MicroRNA-150 suppresses cell proliferation and metastasis in hepatocellular carcinoma by inhibiting the GAB1-ERK axis
Аннотация
// Wei Sun 1, * , Zhuochao Zhang 1, * , Jianlin Wang 1, * , Runze Shang 1 , Liang Zhou 2 , Xing Wang 1 , Juanli Duan 1 , Bai Ruan 1 , Yuan Gao 3 , Bin Dai 1 , Shibin Qu 1 , Wei Liu 1 , Rui Ding 1 , Lin Wang 1 , Desheng Wang 1 , Kefeng Dou 1 1 Department of Hepatobiliary Surgery, Xijing Hospital, The Fourth Military Medical University, Xi’an, Shaanxi, China 2 Department of General Surgery, The 155th Central Hospital of PLA, Kaifeng, Henan, China 3 Department of Hepatobiliary Surgery, The 224th Hospital of PLA, Jiamusi, Heilongjiang, China * These authors have contributed equally to this work Correspondence to: Kefeng Dou, e-mail: [email protected] Desheng Wang, e-mail: [email protected] Lin Wang, e-mail: [email protected] Keywords: hepatocellular carcinoma, miR-150, GAB1, epithelial mesenchymal transition, metastasis Received: October 27, 2015 Accepted: January 27, 2016 Published: February 9, 2016 ABSTRACT MicroRNA-150 (miR-150) is frequently dysregulated in cancer and is involved in carcinogenesis and cancer progression.
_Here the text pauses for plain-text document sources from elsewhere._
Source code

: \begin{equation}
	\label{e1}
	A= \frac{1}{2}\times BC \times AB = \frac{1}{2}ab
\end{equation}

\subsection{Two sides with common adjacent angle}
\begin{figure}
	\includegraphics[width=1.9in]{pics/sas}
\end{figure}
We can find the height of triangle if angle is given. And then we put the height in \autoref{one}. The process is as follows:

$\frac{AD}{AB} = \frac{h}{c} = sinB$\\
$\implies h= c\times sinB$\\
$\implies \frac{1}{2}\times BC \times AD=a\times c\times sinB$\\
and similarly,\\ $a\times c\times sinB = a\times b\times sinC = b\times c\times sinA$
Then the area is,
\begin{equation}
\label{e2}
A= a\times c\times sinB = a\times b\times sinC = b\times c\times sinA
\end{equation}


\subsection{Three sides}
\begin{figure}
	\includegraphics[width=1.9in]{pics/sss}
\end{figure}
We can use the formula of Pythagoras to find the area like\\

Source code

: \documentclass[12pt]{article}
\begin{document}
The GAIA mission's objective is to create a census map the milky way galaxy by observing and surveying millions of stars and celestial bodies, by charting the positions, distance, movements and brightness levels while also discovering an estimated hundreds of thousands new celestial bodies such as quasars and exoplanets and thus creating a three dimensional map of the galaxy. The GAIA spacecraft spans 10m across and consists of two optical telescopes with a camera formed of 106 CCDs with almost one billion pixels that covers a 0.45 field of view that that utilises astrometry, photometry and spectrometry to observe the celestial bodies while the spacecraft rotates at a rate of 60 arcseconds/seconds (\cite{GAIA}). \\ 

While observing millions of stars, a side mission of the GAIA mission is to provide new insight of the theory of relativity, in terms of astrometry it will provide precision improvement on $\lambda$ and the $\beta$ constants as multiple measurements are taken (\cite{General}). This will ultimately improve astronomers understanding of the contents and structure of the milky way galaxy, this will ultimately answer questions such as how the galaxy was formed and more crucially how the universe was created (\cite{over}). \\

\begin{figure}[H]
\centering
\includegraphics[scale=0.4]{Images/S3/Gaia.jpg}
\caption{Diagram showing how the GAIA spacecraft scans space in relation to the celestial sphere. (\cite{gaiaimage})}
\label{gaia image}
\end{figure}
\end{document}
In this study, we found that miR-150 was significantly downregulated in hepatocellular carcinoma (HCC) tissues compared to adjacent noncancerous tissues. Low levels of miR-150 were significantly associated with worse clinicopathological characteristics and a poor prognosis for patients with HCC. miR-150 overexpression inhibited cell proliferation, migration and invasion in vitro and tumor growth and metastasis in vivo . Further experiments indicated that Grb2-associated binding protein 1 (GAB1) was a direct target of miR-150 in HCC cells. In addition, GAB1 expression was increased in HCC tissues and inversely correlated with miR-150 levels. Knockdown of GAB1 mimicked the tumor-suppressive effects of miR-150 overexpression on HCC cells, whereas restoration of GAB1 expression partially abolished the inhibitory effects. Moreover, miR-150 overexpression decreased GAB1 expression, subsequently downregulated phospho-ERK1/2 and suppressed epithelial-mesenchymal-transition (EMT). These effects caused by miR-150 overexpression were alleviated by exogenous GAB1 expression. Taken together, this study demonstrates that miR-150 may be useful as a prognostic marker and that the identified miR-150-GAB1-ERK axis is a potential therapeutic target for HCC.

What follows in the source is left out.